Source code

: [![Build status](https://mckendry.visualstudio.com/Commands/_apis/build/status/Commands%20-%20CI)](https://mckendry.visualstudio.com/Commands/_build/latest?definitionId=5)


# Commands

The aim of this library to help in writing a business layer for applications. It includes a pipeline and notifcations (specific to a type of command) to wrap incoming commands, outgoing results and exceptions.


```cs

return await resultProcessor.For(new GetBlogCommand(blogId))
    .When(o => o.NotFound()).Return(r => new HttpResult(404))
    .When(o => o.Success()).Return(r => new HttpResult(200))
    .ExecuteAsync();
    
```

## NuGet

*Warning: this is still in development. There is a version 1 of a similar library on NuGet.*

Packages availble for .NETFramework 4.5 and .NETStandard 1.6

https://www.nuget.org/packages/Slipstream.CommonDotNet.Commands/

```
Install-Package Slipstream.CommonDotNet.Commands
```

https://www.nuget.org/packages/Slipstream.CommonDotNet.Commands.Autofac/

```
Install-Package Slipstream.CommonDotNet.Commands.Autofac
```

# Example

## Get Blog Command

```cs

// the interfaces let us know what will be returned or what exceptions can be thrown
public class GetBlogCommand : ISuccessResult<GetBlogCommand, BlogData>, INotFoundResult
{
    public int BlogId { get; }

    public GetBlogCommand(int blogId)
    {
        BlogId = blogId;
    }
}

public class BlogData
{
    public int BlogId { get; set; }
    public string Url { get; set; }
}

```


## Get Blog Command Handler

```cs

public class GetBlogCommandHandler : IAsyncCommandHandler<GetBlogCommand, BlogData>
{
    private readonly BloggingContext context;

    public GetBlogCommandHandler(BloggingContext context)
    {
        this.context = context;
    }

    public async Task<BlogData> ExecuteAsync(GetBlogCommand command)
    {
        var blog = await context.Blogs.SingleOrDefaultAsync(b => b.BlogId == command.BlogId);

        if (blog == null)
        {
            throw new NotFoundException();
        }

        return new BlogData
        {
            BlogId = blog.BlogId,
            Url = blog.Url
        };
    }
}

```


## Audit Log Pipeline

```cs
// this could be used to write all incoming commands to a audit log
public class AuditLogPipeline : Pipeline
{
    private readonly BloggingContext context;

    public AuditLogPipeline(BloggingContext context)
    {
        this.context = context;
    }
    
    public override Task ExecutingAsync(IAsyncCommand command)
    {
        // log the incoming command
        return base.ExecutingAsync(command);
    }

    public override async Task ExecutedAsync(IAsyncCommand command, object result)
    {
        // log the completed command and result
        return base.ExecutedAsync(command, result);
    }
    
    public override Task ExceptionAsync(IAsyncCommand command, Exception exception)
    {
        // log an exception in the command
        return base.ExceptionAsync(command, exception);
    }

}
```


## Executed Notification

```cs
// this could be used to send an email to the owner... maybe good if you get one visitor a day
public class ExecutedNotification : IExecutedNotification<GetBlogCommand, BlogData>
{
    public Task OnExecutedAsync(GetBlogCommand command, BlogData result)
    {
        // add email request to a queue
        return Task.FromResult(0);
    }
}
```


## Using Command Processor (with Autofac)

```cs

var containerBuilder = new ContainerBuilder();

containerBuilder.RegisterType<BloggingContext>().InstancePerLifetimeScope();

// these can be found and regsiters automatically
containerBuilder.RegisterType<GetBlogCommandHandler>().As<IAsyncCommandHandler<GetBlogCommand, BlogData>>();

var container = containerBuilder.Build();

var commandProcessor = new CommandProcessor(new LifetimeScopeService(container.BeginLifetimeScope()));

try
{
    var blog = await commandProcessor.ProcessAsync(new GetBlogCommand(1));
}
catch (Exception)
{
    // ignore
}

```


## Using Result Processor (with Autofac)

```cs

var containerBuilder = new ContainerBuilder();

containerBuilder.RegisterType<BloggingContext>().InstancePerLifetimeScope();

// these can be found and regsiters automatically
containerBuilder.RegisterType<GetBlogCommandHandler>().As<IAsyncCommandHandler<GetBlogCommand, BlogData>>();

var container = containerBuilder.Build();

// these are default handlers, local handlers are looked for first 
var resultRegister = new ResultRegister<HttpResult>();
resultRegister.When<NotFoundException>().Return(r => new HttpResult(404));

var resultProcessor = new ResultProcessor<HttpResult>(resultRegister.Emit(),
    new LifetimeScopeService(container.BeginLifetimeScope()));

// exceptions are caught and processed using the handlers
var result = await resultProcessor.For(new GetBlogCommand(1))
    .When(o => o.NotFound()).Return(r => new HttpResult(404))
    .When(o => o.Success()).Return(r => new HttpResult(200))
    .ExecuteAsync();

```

----

Output the entire listing exactly as written.

> Exercise output
Source code

: [![Build status](https://mckendry.visualstudio.com/Commands/_apis/build/status/Commands%20-%20CI)](https://mckendry.visualstudio.com/Commands/_build/latest?definitionId=5)


# Commands

The aim of this library to help in writing a business layer for applications. It includes a pipeline and notifcations (specific to a type of command) to wrap incoming commands, outgoing results and exceptions.


```cs

return await resultProcessor.For(new GetBlogCommand(blogId))
    .When(o => o.NotFound()).Return(r => new HttpResult(404))
    .When(o => o.Success()).Return(r => new HttpResult(200))
    .ExecuteAsync();
    
```

## NuGet

*Warning: this is still in development. There is a version 1 of a similar library on NuGet.*

Packages availble for .NETFramework 4.5 and .NETStandard 1.6

https://www.nuget.org/packages/Slipstream.CommonDotNet.Commands/

```
Install-Package Slipstream.CommonDotNet.Commands
```

https://www.nuget.org/packages/Slipstream.CommonDotNet.Commands.Autofac/

```
Install-Package Slipstream.CommonDotNet.Commands.Autofac
```

# Example

## Get Blog Command

```cs

// the interfaces let us know what will be returned or what exceptions can be thrown
public class GetBlogCommand : ISuccessResult<GetBlogCommand, BlogData>, INotFoundResult
{
    public int BlogId { get; }

    public GetBlogCommand(int blogId)
    {
        BlogId = blogId;
    }
}

public class BlogData
{
    public int BlogId { get; set; }
    public string Url { get; set; }
}

```


## Get Blog Command Handler

```cs

public class GetBlogCommandHandler : IAsyncCommandHandler<GetBlogCommand, BlogData>
{
    private readonly BloggingContext context;

    public GetBlogCommandHandler(BloggingContext context)
    {
        this.context = context;
    }

    public async Task<BlogData> ExecuteAsync(GetBlogCommand command)
    {
        var blog = await context.Blogs.SingleOrDefaultAsync(b => b.BlogId == command.BlogId);

        if (blog == null)
        {
            throw new NotFoundException();
        }

        return new BlogData
        {
            BlogId = blog.BlogId,
            Url = blog.Url
        };
    }
}

```


## Audit Log Pipeline

```cs
// this could be used to write all incoming commands to a audit log
public class AuditLogPipeline : Pipeline
{
    private readonly BloggingContext context;

    public AuditLogPipeline(BloggingContext context)
    {
        this.context = context;
    }
    
    public override Task ExecutingAsync(IAsyncCommand command)
    {
        // log the incoming command
        return base.ExecutingAsync(command);
    }

    public override async Task ExecutedAsync(IAsyncCommand command, object result)
    {
        // log the completed command and result
        return base.ExecutedAsync(command, result);
    }
    
    public override Task ExceptionAsync(IAsyncCommand command, Exception exception)
    {
        // log an exception in the command
        return base.ExceptionAsync(command, exception);
    }

}
```


## Executed Notification

```cs
// this could be used to send an email to the owner... maybe good if you get one visitor a day
public class ExecutedNotification : IExecutedNotification<GetBlogCommand, BlogData>
{
    public Task OnExecutedAsync(GetBlogCommand command, BlogData result)
    {
        // add email request to a queue
        return Task.FromResult(0);
    }
}
```


## Using Command Processor (with Autofac)

```cs

var containerBuilder = new ContainerBuilder();

containerBuilder.RegisterType<BloggingContext>().InstancePerLifetimeScope();

// these can be found and regsiters automatically
containerBuilder.RegisterType<GetBlogCommandHandler>().As<IAsyncCommandHandler<GetBlogCommand, BlogData>>();

var container = containerBuilder.Build();

var commandProcessor = new CommandProcessor(new LifetimeScopeService(container.BeginLifetimeScope()));

try
{
    var blog = await commandProcessor.ProcessAsync(new GetBlogCommand(1));
}
catch (Exception)
{
    // ignore
}

```


## Using Result Processor (with Autofac)

```cs

var containerBuilder = new ContainerBuilder();

containerBuilder.RegisterType<BloggingContext>().InstancePerLifetimeScope();

// these can be found and regsiters automatically
containerBuilder.RegisterType<GetBlogCommandHandler>().As<IAsyncCommandHandler<GetBlogCommand, BlogData>>();

var container = containerBuilder.Build();

// these are default handlers, local handlers are looked for first 
var resultRegister = new ResultRegister<HttpResult>();
resultRegister.When<NotFoundException>().Return(r => new HttpResult(404));

var resultProcessor = new ResultProcessor<HttpResult>(resultRegister.Emit(),
    new LifetimeScopeService(container.BeginLifetimeScope()));

// exceptions are caught and processed using the handlers
var result = await resultProcessor.For(new GetBlogCommand(1))
    .When(o => o.NotFound()).Return(r => new HttpResult(404))
    .When(o => o.Success()).Return(r => new HttpResult(200))
    .ExecuteAsync();

```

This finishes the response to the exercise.